§ Goal of the exercise:
Scan the records for the string "real", then copy each line that has it.

§ Exercise inputs:
• • • •
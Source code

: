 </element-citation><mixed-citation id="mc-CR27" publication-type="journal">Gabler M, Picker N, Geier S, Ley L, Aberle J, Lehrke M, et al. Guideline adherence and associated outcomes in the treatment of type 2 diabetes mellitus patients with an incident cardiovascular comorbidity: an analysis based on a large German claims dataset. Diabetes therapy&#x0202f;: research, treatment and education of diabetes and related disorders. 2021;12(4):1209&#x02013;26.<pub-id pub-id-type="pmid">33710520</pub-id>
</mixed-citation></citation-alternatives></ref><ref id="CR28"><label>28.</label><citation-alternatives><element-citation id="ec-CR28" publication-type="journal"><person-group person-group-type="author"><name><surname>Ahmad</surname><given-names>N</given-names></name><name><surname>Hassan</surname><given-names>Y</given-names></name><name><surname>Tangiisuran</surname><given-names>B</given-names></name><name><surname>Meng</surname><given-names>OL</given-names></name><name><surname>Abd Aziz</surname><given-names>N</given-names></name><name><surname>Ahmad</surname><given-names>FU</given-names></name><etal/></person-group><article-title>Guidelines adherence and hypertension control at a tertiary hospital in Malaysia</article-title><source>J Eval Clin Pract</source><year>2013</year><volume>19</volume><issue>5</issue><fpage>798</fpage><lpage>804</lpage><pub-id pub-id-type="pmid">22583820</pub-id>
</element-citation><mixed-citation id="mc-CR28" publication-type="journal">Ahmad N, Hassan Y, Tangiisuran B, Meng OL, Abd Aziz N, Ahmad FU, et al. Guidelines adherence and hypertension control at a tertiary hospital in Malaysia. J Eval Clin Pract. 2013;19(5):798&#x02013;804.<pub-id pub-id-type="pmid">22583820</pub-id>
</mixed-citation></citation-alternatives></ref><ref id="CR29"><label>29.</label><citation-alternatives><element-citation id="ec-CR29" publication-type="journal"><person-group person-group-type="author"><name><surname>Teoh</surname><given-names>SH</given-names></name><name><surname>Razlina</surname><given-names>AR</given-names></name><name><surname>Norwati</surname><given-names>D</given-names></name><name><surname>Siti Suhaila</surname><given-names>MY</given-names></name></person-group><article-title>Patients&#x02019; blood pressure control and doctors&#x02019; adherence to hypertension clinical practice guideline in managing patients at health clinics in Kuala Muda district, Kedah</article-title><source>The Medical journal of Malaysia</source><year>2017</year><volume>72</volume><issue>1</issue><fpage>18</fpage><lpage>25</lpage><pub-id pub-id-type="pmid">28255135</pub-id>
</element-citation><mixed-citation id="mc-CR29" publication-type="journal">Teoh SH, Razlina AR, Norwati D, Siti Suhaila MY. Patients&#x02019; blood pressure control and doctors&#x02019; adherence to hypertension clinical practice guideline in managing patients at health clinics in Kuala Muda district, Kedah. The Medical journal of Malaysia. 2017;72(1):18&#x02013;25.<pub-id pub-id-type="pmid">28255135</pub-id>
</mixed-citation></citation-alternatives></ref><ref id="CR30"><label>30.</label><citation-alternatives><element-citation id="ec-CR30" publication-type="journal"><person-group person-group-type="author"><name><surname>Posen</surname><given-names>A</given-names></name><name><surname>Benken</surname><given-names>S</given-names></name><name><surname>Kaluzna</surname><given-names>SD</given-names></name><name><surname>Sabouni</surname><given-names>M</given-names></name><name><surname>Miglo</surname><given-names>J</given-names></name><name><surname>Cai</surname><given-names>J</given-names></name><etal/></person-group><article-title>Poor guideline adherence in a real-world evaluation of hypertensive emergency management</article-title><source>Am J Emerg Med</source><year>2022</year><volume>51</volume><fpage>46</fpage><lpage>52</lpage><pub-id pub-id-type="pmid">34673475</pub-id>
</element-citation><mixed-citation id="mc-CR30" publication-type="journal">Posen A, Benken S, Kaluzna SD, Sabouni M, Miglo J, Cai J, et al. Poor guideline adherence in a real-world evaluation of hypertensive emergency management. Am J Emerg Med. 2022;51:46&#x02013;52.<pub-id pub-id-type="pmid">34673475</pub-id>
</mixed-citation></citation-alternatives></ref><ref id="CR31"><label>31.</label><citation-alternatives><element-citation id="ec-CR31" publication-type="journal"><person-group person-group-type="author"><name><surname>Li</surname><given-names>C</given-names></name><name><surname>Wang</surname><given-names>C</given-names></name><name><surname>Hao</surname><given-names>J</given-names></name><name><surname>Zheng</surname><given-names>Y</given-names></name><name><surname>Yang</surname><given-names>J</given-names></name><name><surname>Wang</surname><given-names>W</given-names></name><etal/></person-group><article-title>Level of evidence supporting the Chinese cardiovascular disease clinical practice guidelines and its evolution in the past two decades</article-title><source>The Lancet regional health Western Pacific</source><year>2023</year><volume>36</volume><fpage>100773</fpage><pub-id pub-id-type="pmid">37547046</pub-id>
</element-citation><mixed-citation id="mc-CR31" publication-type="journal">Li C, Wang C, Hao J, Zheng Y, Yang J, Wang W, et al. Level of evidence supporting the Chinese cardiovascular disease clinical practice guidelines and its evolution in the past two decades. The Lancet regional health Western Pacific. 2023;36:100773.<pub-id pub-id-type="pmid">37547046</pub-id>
• • • •
§ Answer to this problem:
</mixed-citation></citation-alternatives></ref><ref id="CR30"><label>30.</label><citation-alternatives><element-citation id="ec-CR30" publication-type="journal"><person-group person-group-type="author"><name><surname>Posen</surname><given-names>A</given-names></name><name><surname>Benken</surname><given-names>S</given-names></name><name><surname>Kaluzna</surname><given-names>SD</given-names></name><name><surname>Sabouni</surname><given-names>M</given-names></name><name><surname>Miglo</surname><given-names>J</given-names></name><name><surname>Cai</surname><given-names>J</given-names></name><etal/></person-group><article-title>Poor guideline adherence in a real-world evaluation of hypertensive emergency management</article-title><source>Am J Emerg Med</source><year>2022</year><volume>51</volume><fpage>46</fpage><lpage>52</lpage><pub-id pub-id-type="pmid">34673475</pub-id>
</element-citation><mixed-citation id="mc-CR30" publication-type="journal">Posen A, Benken S, Kaluzna SD, Sabouni M, Miglo J, Cai J, et al. Poor guideline adherence in a real-world evaluation of hypertensive emergency management. Am J Emerg Med. 2022;51:46&#x02013;52.<pub-id pub-id-type="pmid">34673475</pub-id>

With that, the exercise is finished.